Work instruction: Go through the entries below and tally the lines containing the string "module"; report only the tally.

Records shown:
((

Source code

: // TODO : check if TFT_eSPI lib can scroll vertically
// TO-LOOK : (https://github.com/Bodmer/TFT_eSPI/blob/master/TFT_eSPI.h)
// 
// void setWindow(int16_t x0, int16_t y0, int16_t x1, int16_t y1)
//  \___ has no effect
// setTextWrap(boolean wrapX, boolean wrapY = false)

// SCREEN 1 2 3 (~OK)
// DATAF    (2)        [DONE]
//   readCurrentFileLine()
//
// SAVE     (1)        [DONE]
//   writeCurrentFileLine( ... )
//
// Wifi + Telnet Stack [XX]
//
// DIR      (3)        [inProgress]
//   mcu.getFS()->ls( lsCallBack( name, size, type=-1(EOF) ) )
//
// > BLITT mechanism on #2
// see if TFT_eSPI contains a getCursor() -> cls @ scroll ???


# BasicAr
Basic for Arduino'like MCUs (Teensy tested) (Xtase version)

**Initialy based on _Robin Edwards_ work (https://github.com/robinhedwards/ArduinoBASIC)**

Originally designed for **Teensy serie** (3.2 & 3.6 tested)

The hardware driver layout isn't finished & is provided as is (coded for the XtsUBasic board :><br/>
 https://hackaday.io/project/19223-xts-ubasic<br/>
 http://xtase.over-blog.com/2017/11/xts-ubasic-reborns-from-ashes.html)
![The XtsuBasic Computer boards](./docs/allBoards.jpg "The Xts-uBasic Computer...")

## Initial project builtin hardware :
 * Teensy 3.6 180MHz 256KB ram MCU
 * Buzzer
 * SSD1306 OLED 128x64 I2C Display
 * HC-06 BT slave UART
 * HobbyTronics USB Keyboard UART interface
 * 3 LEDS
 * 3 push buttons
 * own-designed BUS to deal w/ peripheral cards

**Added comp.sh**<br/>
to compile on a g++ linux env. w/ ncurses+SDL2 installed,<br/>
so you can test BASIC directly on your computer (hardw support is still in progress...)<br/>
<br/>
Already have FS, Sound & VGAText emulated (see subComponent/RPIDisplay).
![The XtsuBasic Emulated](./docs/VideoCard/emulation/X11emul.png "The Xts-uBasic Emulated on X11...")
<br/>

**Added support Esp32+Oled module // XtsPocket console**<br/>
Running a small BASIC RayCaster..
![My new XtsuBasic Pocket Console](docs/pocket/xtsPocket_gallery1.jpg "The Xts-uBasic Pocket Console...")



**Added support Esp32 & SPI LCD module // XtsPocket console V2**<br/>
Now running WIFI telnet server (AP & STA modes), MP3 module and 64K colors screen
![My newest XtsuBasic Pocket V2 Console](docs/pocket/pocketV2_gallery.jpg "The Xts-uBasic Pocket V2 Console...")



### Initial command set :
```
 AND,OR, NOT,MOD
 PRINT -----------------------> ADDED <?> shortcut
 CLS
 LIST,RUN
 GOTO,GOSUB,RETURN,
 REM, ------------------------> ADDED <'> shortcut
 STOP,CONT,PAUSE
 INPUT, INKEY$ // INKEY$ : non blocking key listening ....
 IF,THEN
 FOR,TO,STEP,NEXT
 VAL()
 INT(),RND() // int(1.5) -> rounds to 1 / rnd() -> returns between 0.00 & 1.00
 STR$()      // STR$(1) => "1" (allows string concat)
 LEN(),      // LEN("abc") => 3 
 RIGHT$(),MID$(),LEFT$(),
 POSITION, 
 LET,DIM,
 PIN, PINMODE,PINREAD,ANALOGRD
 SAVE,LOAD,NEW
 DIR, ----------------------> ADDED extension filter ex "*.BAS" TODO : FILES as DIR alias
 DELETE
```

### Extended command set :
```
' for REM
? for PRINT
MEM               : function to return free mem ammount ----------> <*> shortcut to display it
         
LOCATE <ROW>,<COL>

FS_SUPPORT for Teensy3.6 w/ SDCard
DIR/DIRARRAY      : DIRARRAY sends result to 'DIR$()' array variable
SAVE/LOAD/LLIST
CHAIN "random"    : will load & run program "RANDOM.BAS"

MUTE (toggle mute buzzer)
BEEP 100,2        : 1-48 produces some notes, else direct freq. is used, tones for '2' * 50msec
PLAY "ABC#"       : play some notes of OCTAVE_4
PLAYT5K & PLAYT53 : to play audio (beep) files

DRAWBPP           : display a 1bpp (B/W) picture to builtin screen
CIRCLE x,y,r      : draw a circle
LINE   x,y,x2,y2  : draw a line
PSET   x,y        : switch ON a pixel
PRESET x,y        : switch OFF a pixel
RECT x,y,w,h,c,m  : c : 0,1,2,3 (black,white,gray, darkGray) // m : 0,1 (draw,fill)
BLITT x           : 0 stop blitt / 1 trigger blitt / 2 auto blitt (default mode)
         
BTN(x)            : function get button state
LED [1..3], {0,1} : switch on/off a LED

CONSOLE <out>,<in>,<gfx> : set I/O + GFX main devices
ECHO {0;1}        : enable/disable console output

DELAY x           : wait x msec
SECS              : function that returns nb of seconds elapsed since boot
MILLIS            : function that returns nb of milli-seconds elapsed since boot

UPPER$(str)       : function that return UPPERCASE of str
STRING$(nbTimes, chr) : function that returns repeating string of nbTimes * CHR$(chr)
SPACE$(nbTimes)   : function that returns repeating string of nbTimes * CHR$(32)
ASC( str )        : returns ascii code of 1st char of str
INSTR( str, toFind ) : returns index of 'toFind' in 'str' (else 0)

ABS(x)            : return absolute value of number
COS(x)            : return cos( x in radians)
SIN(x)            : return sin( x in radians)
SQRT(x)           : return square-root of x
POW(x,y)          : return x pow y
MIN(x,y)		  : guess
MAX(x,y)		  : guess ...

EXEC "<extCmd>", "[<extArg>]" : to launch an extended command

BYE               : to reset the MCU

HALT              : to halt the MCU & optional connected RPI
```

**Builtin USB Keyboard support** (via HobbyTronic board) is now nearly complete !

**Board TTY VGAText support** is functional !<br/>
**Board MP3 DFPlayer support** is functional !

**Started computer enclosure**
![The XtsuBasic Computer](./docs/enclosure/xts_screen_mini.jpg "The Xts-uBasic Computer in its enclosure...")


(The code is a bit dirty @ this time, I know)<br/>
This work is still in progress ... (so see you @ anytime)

))
((

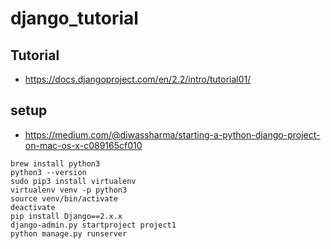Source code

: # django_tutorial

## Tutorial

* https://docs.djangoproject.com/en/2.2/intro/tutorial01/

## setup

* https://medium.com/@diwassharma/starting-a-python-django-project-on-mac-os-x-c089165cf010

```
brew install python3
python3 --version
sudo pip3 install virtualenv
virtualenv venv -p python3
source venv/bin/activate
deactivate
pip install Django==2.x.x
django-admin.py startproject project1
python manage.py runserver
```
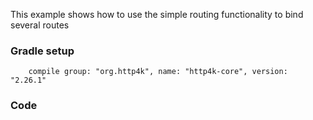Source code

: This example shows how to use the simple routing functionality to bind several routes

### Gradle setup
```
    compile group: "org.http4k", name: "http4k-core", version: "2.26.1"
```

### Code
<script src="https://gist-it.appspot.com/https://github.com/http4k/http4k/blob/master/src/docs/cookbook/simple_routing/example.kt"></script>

))

Written answer: 3